I got an email from TheSocReports this morning. Now, this is not a take-down of the service. Do you homework and decide on your own. (Full-disclosure, TheSocReports was an advertiser on WeatherBrains. I have received no money from TheSocReports, or WeatherBrains for that matter.)

Here is the note:

A few days ago, we got more snow than normal in Chicago.

Not that snow in March is ever a huge surprise, but I happened to be expecting a rare visit from my nephew (who was driving from Alabama), and I got up that morning, anxious to see the latest forecast.

So I flipped on the TV to find the Weather Channel.

I went up and down the cable and tried to find it – couldn’t. Called my husband, he couldn’t. At the moment, I was really wanting one of those ‘Siri like’ remote controls.

But in the process of trying to find the road conditions between here and Kentucky, I discovered something really interesting.

One of those info-tainment shows called “Cindy Crawford’s Skin Secrets” was playing on not one – but at least five (maybe more) channels on the cable SIMULTANEOUSLY. (She sells this supermodel serum that is supposed to help you look younger.) I have to confess that I paused for awhile to watch.

I finally found TWC after consulting the cable guide as last resort, but the idea of some marketing genius deciding that Cindy Crawford’s beauty products show should run on multiple channels AT ONCE made me think.

It’s a lot like what I’m constantly preaching about social media. You need reps, you need more ‘at bats’ than the other guys to break through the noise.

Yes, the very first step to becoming a force in social media showing up actively. It’s what our clients at TheSocReports know all too well.

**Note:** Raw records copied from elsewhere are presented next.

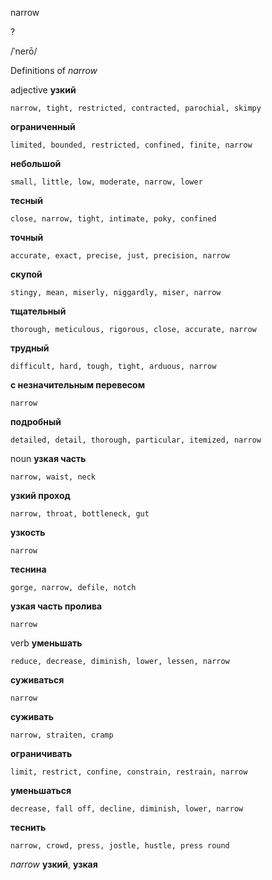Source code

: narrow

?

/ˈnerō/

Definitions of _narrow_

adjective
**узкий**

    narrow, tight, restricted, contracted, parochial, skimpy
**ограниченный**

    limited, bounded, restricted, confined, finite, narrow
**небольшой**

    small, little, low, moderate, narrow, lower
**тесный**

    close, narrow, tight, intimate, poky, confined
**точный**

    accurate, exact, precise, just, precision, narrow
**скупой**

    stingy, mean, miserly, niggardly, miser, narrow
**тщательный**

    thorough, meticulous, rigorous, close, accurate, narrow
**трудный**

    difficult, hard, tough, tight, arduous, narrow
**с незначительным перевесом**

    narrow
**подробный**

    detailed, detail, thorough, particular, itemized, narrow

noun
**узкая часть**

    narrow, waist, neck
**узкий проход**

    narrow, throat, bottleneck, gut
**узкость**

    narrow
**теснина**

    gorge, narrow, defile, notch
**узкая часть пролива**

    narrow

verb
**уменьшать**

    reduce, decrease, diminish, lower, lessen, narrow
**суживаться**

    narrow
**суживать**

    narrow, straiten, cramp
**ограничивать**

    limit, restrict, confine, constrain, restrain, narrow
**уменьшаться**

    decrease, fall off, decline, diminish, lower, narrow
**теснить**

    narrow, crowd, press, jostle, hustle, press round

_narrow_
**узкий**, **узкая**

If you or someone you coach relies on social media, I encourage you to check out TheSocReports https://www.thesocreports.com/

We collect data on YOUR social media activity to show you how to become the Cindy Crawford of your profession.

It’s frankly not for everyone – but we offer a trial so you can find out.

When you’re ready, go here:


Carol Fowler

“At bats” doesn’t scale on a global platform where anyone and everyone is looking for your attention. I’m just about finished with The Attention MerchantsGo get it and you will be blown away at the history and and evolution of advertising and “attention harvesting”. Author Tim Wu shows that mass attention harvesting ALWAYS leads to a race to the bottom. EVERYONE wants your eyeballs.

More “reps” is going to lead to more useless posts with temperature maps and automated sunset time tweets and you will continue to teach the people who have chosen to give you their valuable attention to ignore you.

Seth Godin writes:

In fact, human behavior tells us that this is a more permanent effect than we realize. Once you overload the user, you train them not to pay attention. More clutter isn’t free. In fact, more clutter is a permanent shift, a desensitization to all the information, not just the last bit.

Every person on social media is now a marketer and they have access to the same platform as you. Facebook is not going to prioritize your post over the online shoe retailer (unless you pay them), and they are not going to prioritize your temperature map because you post it twice an hour instead of once. Facebook has the smartest data scientists in the world, they know when you are spamming.

The value proposition pitched by TheSocReport when I tested the service last year was that hiring managers are going to look at your social activity. Okay, interesting point. But does it bother you that your value is being determined by how frequently you annoy people?

Quality wins. You know that already by seeing your analytics. Yes, I know the picture of your cat does better than the Red Flag Warning graphic, there is some value in the entertainment but weather information is time-sensitive.

Final point, and I think it is an important one. Carol never indicated that she once went to social media looking for information about her nephew.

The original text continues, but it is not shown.